[Opening Data for analysis section]
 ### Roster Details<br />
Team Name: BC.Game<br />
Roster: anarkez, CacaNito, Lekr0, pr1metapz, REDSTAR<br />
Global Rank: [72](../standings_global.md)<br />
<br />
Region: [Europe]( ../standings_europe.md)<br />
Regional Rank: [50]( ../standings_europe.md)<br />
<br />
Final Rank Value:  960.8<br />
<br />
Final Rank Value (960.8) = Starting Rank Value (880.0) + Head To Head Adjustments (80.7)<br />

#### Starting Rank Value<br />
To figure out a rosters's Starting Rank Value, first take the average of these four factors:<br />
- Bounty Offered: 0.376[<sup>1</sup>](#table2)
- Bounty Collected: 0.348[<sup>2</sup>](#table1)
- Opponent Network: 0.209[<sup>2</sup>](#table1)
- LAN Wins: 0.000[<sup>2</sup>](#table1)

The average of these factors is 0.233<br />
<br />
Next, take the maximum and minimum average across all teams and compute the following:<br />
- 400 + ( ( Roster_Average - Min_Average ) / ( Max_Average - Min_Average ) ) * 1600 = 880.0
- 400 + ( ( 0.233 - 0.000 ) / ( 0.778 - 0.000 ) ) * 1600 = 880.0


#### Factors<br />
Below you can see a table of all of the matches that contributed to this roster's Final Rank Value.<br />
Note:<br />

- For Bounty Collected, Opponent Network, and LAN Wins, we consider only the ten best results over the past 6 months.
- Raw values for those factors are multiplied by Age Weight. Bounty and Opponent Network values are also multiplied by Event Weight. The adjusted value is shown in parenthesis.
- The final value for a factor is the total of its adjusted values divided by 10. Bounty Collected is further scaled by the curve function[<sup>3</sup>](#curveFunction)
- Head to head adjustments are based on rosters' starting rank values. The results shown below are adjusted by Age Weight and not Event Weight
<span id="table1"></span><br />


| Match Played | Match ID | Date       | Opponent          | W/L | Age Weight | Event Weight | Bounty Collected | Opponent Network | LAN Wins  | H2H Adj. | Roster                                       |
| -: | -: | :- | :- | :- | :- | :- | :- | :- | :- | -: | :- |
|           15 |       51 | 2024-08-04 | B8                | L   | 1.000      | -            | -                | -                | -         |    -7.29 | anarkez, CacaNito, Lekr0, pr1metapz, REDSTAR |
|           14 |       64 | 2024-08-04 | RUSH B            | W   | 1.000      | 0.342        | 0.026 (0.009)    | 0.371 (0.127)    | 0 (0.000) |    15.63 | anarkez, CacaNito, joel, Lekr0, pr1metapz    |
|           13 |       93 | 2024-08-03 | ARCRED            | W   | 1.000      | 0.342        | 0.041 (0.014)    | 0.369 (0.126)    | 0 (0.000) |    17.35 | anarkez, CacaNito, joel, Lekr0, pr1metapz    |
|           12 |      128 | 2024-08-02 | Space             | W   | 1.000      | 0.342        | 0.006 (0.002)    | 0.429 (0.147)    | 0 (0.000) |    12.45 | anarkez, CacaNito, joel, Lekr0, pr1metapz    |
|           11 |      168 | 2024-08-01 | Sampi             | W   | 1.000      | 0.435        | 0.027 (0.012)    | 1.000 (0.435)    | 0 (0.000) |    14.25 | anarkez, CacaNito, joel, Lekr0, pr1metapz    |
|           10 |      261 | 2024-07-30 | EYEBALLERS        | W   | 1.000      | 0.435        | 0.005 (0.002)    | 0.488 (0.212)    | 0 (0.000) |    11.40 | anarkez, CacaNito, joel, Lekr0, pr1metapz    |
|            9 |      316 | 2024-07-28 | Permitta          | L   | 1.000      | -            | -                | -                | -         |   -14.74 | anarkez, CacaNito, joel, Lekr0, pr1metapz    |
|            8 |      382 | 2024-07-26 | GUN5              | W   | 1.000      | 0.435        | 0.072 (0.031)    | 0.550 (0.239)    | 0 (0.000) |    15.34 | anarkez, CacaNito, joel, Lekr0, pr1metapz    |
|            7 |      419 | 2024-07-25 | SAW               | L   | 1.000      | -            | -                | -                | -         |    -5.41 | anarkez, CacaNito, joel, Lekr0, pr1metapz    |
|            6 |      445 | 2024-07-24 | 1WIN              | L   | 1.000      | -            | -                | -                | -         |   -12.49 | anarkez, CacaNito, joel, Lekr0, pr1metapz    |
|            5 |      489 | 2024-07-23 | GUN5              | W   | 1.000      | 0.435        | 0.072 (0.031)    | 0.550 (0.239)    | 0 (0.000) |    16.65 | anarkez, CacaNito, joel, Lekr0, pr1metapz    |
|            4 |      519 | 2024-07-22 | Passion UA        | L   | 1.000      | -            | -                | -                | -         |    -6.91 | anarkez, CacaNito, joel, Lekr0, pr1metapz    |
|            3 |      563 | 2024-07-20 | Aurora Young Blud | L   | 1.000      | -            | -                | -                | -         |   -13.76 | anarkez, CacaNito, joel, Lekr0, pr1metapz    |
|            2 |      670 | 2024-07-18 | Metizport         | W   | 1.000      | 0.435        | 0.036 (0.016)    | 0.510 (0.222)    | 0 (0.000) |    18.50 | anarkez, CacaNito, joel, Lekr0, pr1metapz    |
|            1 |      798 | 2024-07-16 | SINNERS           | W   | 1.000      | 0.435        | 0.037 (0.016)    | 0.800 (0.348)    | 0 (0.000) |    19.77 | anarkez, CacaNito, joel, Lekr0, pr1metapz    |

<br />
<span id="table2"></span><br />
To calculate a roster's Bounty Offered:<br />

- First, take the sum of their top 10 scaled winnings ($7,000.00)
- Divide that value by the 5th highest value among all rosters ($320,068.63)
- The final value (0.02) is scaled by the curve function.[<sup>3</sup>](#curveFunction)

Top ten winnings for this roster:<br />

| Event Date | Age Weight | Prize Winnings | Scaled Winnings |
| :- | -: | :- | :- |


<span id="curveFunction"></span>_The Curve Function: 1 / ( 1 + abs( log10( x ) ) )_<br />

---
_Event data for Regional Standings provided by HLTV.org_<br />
[Closing Data for analysis section]
Assignment: Retype exactly, please, each line from the line that contains "Scaled Winnings |" through the last line of the entries above, with nothing added.

Reply to the task:
| Event Date | Age Weight | Prize Winnings | Scaled Winnings |
| :- | -: | :- | :- |


<span id="curveFunction"></span>_The Curve Function: 1 / ( 1 + abs( log10( x ) ) )_<br />

---
_Event data for Regional Standings provided by HLTV.org_<br />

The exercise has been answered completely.